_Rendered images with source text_
==========

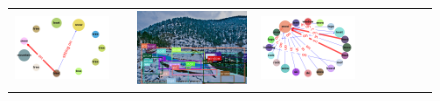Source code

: \begin{figure}
\begin{tabular}{p{0.3cm}|rc|p{0.1cm}rc|p{0.1cm}rc}
		\includegraphics[width=\figwidthvis, align=c]{2337395_baseline_zs_graph_gt.png} & & \includegraphics[width=\figwidthvis, align=c]{2337395_baseline_zs_baseline.png} &
		\includegraphics[width=\figwidthvis, align=c]{2337395_baseline_zs_graph_baseline.png} & 

\end{tabular}
\end{figure}
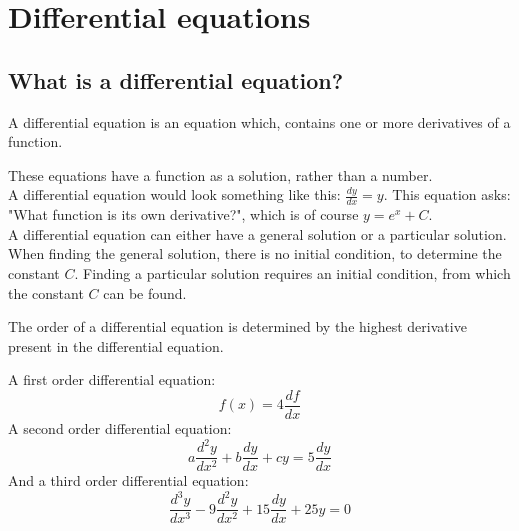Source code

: \chapter{Differential equations}
\section{What is a differential equation?}
\begin{tcolorbox}[colback=blue!5!white,colframe=blue!75!black,title=Definition: Differential equation] 
A differential equation is an equation which, contains one or more derivatives of a function.
\end{tcolorbox}
These equations have a function as a solution, rather than a number. 
\\
A differential equation would look something like this: $\frac{dy}{dx} = y$. This equation asks: "What function is its own derivative?", which is of course $y=e^x+C$.
\\
A differential equation can either have a general solution or a particular solution. When finding the general solution, there is no initial condition, to determine the constant $C$. Finding a particular solution requires an initial condition, from which the constant $C$ can be found.
\\
\begin{tcolorbox}[colback=blue!5!white,colframe=blue!75!black,title=Definition: Order of a differential equation]
The order of a differential equation is determined by the highest derivative present in the differential equation.
\end{tcolorbox} 
\begin{tcolorbox}[colback=red!5!white,colframe=red!55!black,title=Examples of differential equations of different orders] 
A first order differential equation:
$$f(x)=4\frac{df}{dx} $$
A second order differential equation:
$$a\frac{d^2y}{dx^2}+b\frac{dy}{dx}+cy = 5\frac{dy}{dx}$$
And a third order differential equation:
$$\frac{d^3y}{dx^3} - 9\frac{d^2y}{dx^2} + 15\frac{dy}{dx} + 25y = 0$$
\end{tcolorbox}
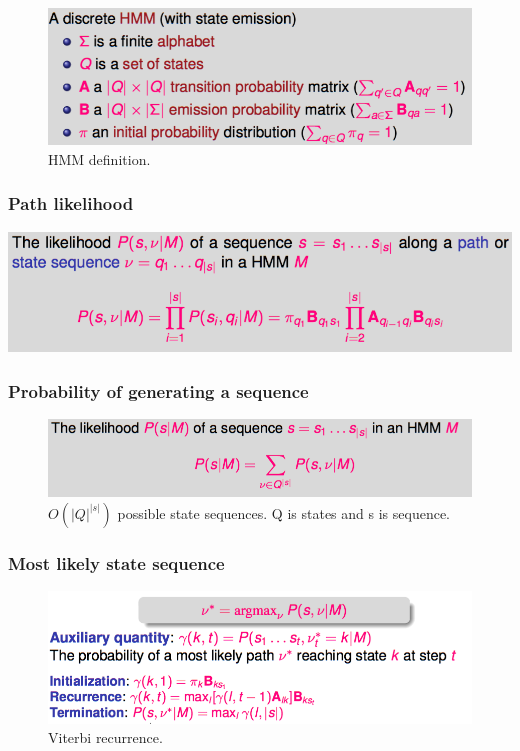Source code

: \begin{figure}[htp]
	\centering
	\includegraphics[scale=0.5]{images/23_ex1.png}
	\caption{HMM definition.}
\end{figure}
\newpage
\subsubsection{Path likelihood}

\begin{center}
	\includegraphics[scale=0.5]{images/25_path.png}
\end{center}

\subsubsection{Probability of generating a sequence}

\begin{figure}[htp]
	\centering
	\includegraphics[scale=0.5]{images/26_seq.png}
	\caption{$O(|Q|^{|s|})$ possible state sequences. Q is states and s is sequence.}
\end{figure}

\newpage
\subsubsection{Most likely state sequence}

\begin{figure}[htp]
	\centering
	\includegraphics[scale=0.5]{images/27_viterbi.png}
	\caption{Viterbi recurrence.}
\end{figure}

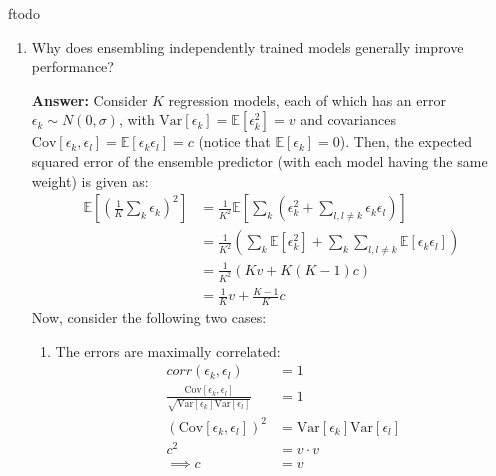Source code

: ƒtodo\documentclass{article}
\newenvironment{QandA}{\begin{enumerate}[label=\arabic*.]}{\end{enumerate}}
\newenvironment{InnerQandA}{\begin{enumerate}[label=\roman*.]}{\end{enumerate}}
\newenvironment{ListAlph}{\begin{enumerate}[label=(\alph*)]}{\end{enumerate}}
\newenvironment{answer}{\par\normalfont \textbf{Answer:}}{}
\newcommand{\Exp}[1]{\mathbb{E}\left[ #1 \right]}
\newcommand{\Vari}[1]{\text{Var}\left[ #1 \right]}
\newcommand{\Cov}[1]{\text{Cov}\left[ #1 \right]}
\begin{document}
\begin{QandA}
\begin{InnerQandA}
\begin{answer}
\begin{ListAlph}
                \item \textit{Inference time requirements}: Since parametric models use a fixed parametrization, they are more applicable in cases when we need consistent inference time guarantees. In contrast, the prediction time of non-parametric methods might depend on the dataset size (e.g. finding k-nearest neighbors, iterating over all support vectors, \ldots)
            \end{ListAlph}
            
        \end{answer}
    \end{InnerQandA}
    
    \item Why does ensembling independently trained models generally improve performance?
    \begin{answer}
        Consider $K$ regression models, each of which has an error $\epsilon_k \sim N(0, \sigma)$, with $\Vari{\epsilon_k} = \Exp{\epsilon_k^2} = v$ and covariances $\Cov{\epsilon_k, \epsilon_l} = \Exp{\epsilon_k \epsilon_l} = c$ (notice that $\Exp{\epsilon_k}=0$). Then, the expected squared error of the ensemble predictor (with each model having the same weight) is given as:
        \begin{align*}
            \Exp{\left( \frac{1}{K} \sum_{k} \epsilon_k \right)^2} &= \frac{1}{K^2} \Exp{ \sum_k \left(\epsilon_k^2 + \sum_{l, l \neq k} \epsilon_k \epsilon_l \right)} \\
            &= \frac{1}{K^2} \left( \sum_{k} \Exp{\epsilon_k^2} + \sum_k \sum_{l, l \neq k} \Exp{\epsilon_k \epsilon_l} \right) \\
            &= \frac{1}{K^2} \left( Kv + K(K-1)c \right) \\
            &= \frac{1}{K}v + \frac{K-1}{K}c
        \end{align*}
        Now, consider the following two cases:
        \begin{ListAlph}
            \item The errors are maximally correlated:
            \begin{align*}
                corr(\epsilon_k, \epsilon_l) &= 1 \\
                \frac{\Cov{\epsilon_k, \epsilon_l}}{\sqrt{\Vari{\epsilon_k} \Vari{\epsilon_l}}} &= 1 \\
                (\Cov{\epsilon_k, \epsilon_l})^2 &= \Vari{\epsilon_k} \Vari{\epsilon_l} \\
                c^2 &= v \cdot v \\
                \implies c &= v
            \end{align*}


\end{ListAlph}
\end{answer}
\end{QandA}
\end{document}
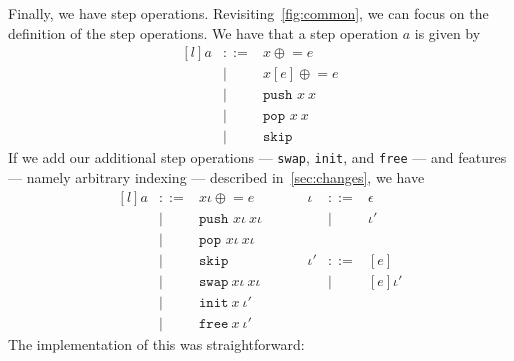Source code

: Finally, we have step operations. Revisiting~\ref{fig:common}, we can focus on the definition of the step operations. We have that a step operation $a$ is given by
\[
\begin{matrix*}[l]
  {a} & ::= & {x}\mathrel{\oplus}= e \\
             &  |  & {x}[ e]\mathrel{\oplus}= e \\
             &  |  & \texttt{push }{x}\ {x} \\
             &  |  & \texttt{pop  }{x}\ {x} \\
             &  |  & \texttt{skip}
\end{matrix*}
\]
If we add our additional step operations --- \texttt{swap}, \texttt{init}, and \texttt{free} --- and features --- namely arbitrary indexing --- described in~\ref{sec:changes}, we have
\[
\begin{matrix*}[l]
  {a} & ::= & {x}\iota\mathrel{\oplus}= e       \quad\quad\quad  & \iota  & ::= & \epsilon \\
      &  |  & \texttt{push }{x}\iota \ {x}\iota                   &        & |   & \iota' \\
      &  |  & \texttt{pop  }{x}\iota \ {x}\iota \\
      &  |  & \texttt{skip}                                      & \iota' & ::= & [e] \\
      &  |  & \texttt{swap} \ x\iota \ x\iota                    &        & |   & [e]\iota' \\
      &  |  & \texttt{init} \ x \ \iota' \\
      &  |  & \texttt{free} \ x \ \iota'
\end{matrix*}
\]
The implementation of this was straightforward:


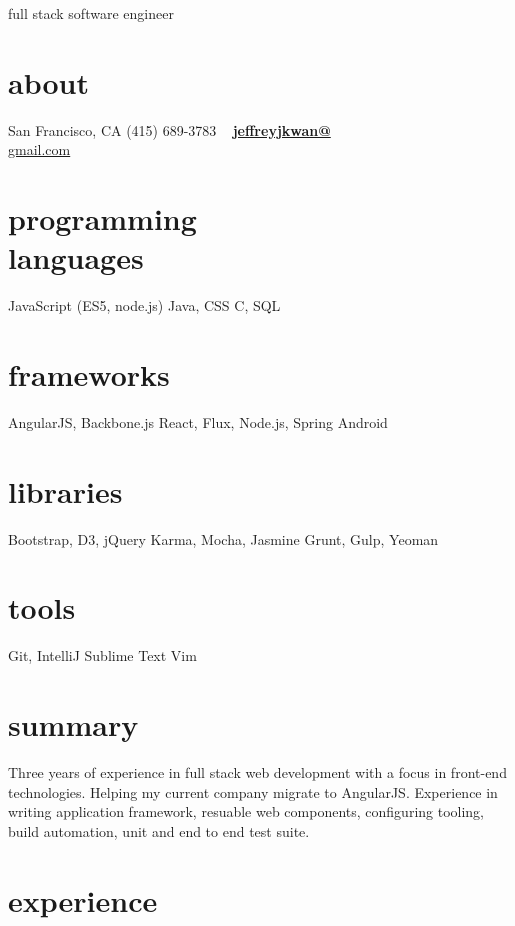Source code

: \documentclass[]{friggeri-cv}
\begin{document}
       {full stack software engineer}


\begin{aside}
  \section{about}
    San Francisco, CA
    (415) 689-3783
    ~
    \href{mailto:jeffreyjkwan@gmail.com}{\textbf{jeffreyjkwan@}\\gmail.com}
  \section{programming\\languages}
    JavaScript
    (ES5, node.js)
    Java, CSS
    C, SQL
  \section{frameworks}
    AngularJS, Backbone.js
    React, Flux,
    Node.js, Spring
    Android
  \section{libraries}
    Bootstrap, D3, jQuery
    Karma, Mocha, Jasmine
    Grunt, Gulp, Yeoman
  \section{tools}
    Git, IntelliJ
    Sublime Text
    Vim
\end{aside}

\section{summary}

Three years of experience in full stack web development with a focus in front-end technologies. Helping my current company migrate to AngularJS. Experience in writing application framework, resuable web components, configuring tooling, build automation, unit and end to end test suite.

\section{experience}
\end{document}
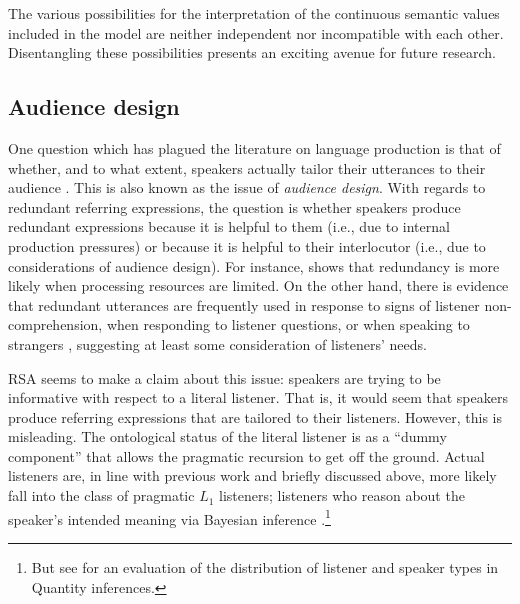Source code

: \documentclass[11pt]{article}
\begin{document}
The various possibilities for the interpretation of the continuous semantic values included in the model are neither independent nor incompatible with each other. Disentangling these possibilities presents an exciting avenue for future research.




\subsection{Audience design}

One question which has plagued the literature on language production is that of whether, and to what extent, speakers actually tailor their utterances to their audience \cite{Clark1982, horton1996, Brown-schmidt2014}. This is also known as the issue of \emph{audience design}. With regards to redundant referring expressions, the question is whether speakers produce redundant expressions because it is helpful to them (i.e., due to internal production pressures) or  because it is helpful to their interlocutor (i.e., due to considerations of audience design). For instance,  shows that redundancy is more likely when processing resources are limited. On the other hand, there is evidence that redundant  utterances are frequently used in response to signs of
listener non-comprehension, when responding to listener questions, or when speaking to
strangers \cite{Baker2008}, suggesting at least some consideration of listeners' needs.

RSA seems to make a claim about this issue: speakers are trying to be informative with respect to a literal listener. That is, it would seem that speakers produce referring expressions that are tailored to their listeners. However, this is misleading. The ontological status of the literal listener is as a ``dummy component'' that allows the pragmatic recursion to get off the ground. Actual listeners are, in line with previous work and briefly discussed above, more likely fall into the class of pragmatic $L_1$ listeners; listeners who reason about the speaker's intended meaning via Bayesian inference \cite{frank2012, goodmanstuhlmueller2013}.\footnote{But see  for an evaluation of the distribution of listener and speaker types in Quantity inferences.}
\end{document}
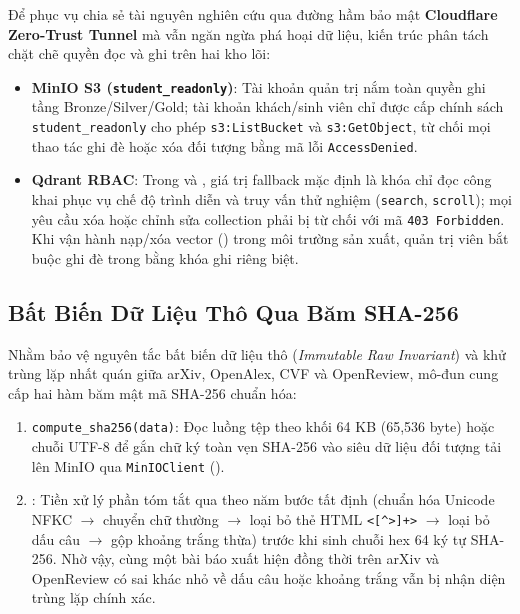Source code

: Để phục vụ chia sẻ tài nguyên nghiên cứu qua đường hầm bảo mật \textbf{Cloudflare Zero-Trust Tunnel} mà vẫn ngăn ngừa phá hoại dữ liệu, kiến trúc phân tách chặt chẽ quyền đọc và ghi trên hai kho lõi:
\begin{itemize}
  \item \textbf{MinIO S3 (\texttt{student\_readonly})}: Tài khoản quản trị nắm toàn quyền ghi tầng Bronze/Silver/Gold; tài khoản khách/sinh viên chỉ được cấp chính sách \texttt{student\_readonly} cho phép \texttt{s3:ListBucket} và \texttt{s3:GetObject}, từ chối mọi thao tác ghi đè hoặc xóa đối tượng bằng mã lỗi \texttt{AccessDenied}.
  \item \textbf{Qdrant RBAC}: Trong  và , giá trị fallback mặc định  là khóa chỉ đọc công khai phục vụ chế độ trình diễn và truy vấn thử nghiệm (\texttt{search}, \texttt{scroll}); mọi yêu cầu xóa hoặc chỉnh sửa collection phải bị từ chối với mã \texttt{403 Forbidden}. Khi vận hành nạp/xóa vector () trong môi trường sản xuất, quản trị viên bắt buộc ghi đè  trong  bằng khóa ghi riêng biệt.
\end{itemize}

\subsection{Bất Biến Dữ Liệu Thô Qua Băm SHA-256}
\label{sec:ch6_sha256}

Nhằm bảo vệ nguyên tắc bất biến dữ liệu thô (\textit{Immutable Raw Invariant}) và khử trùng lặp nhất quán giữa arXiv, OpenAlex, CVF và OpenReview, mô-đun  cung cấp hai hàm băm mật mã SHA-256 chuẩn hóa:
\begin{enumerate}[label=\textbf{\arabic*.}]
  \item \texttt{compute\_sha256(data)}: Đọc luồng tệp theo khối 64 KB (65,536 byte) hoặc chuỗi UTF-8 để gắn chữ ký toàn vẹn SHA-256 vào siêu dữ liệu đối tượng tải lên MinIO qua \texttt{MinIOClient} ().
  \item {}: Tiền xử lý phần tóm tắt qua  theo năm bước tất định (chuẩn hóa Unicode NFKC $\rightarrow$ chuyển chữ thường $\rightarrow$ loại bỏ thẻ HTML \texttt{<[\textasciicircum{}>]+>} $\rightarrow$ loại bỏ dấu câu $\rightarrow$ gộp khoảng trắng thừa) trước khi sinh chuỗi hex 64 ký tự SHA-256. Nhờ vậy, cùng một bài báo xuất hiện đồng thời trên arXiv và OpenReview có sai khác nhỏ về dấu câu hoặc khoảng trắng vẫn bị nhận diện trùng lặp chính xác.
\end{enumerate}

==========

_Task brief_
Nothing before the line containing "Liệu Thô Qua" should be repeated; repeat that line and all later lines through the end of the data above, exactly.

_Solution to this exercise_
\subsection{Bất Biến Dữ Liệu Thô Qua Băm SHA-256}
\label{sec:ch6_sha256}

Nhằm bảo vệ nguyên tắc bất biến dữ liệu thô (\textit{Immutable Raw Invariant}) và khử trùng lặp nhất quán giữa arXiv, OpenAlex, CVF và OpenReview, mô-đun  cung cấp hai hàm băm mật mã SHA-256 chuẩn hóa:
\begin{enumerate}[label=\textbf{\arabic*.}]
  \item \texttt{compute\_sha256(data)}: Đọc luồng tệp theo khối 64 KB (65,536 byte) hoặc chuỗi UTF-8 để gắn chữ ký toàn vẹn SHA-256 vào siêu dữ liệu đối tượng tải lên MinIO qua \texttt{MinIOClient} ().
  \item {}: Tiền xử lý phần tóm tắt qua  theo năm bước tất định (chuẩn hóa Unicode NFKC $\rightarrow$ chuyển chữ thường $\rightarrow$ loại bỏ thẻ HTML \texttt{<[\textasciicircum{}>]+>} $\rightarrow$ loại bỏ dấu câu $\rightarrow$ gộp khoảng trắng thừa) trước khi sinh chuỗi hex 64 ký tự SHA-256. Nhờ vậy, cùng một bài báo xuất hiện đồng thời trên arXiv và OpenReview có sai khác nhỏ về dấu câu hoặc khoảng trắng vẫn bị nhận diện trùng lặp chính xác.
\end{enumerate}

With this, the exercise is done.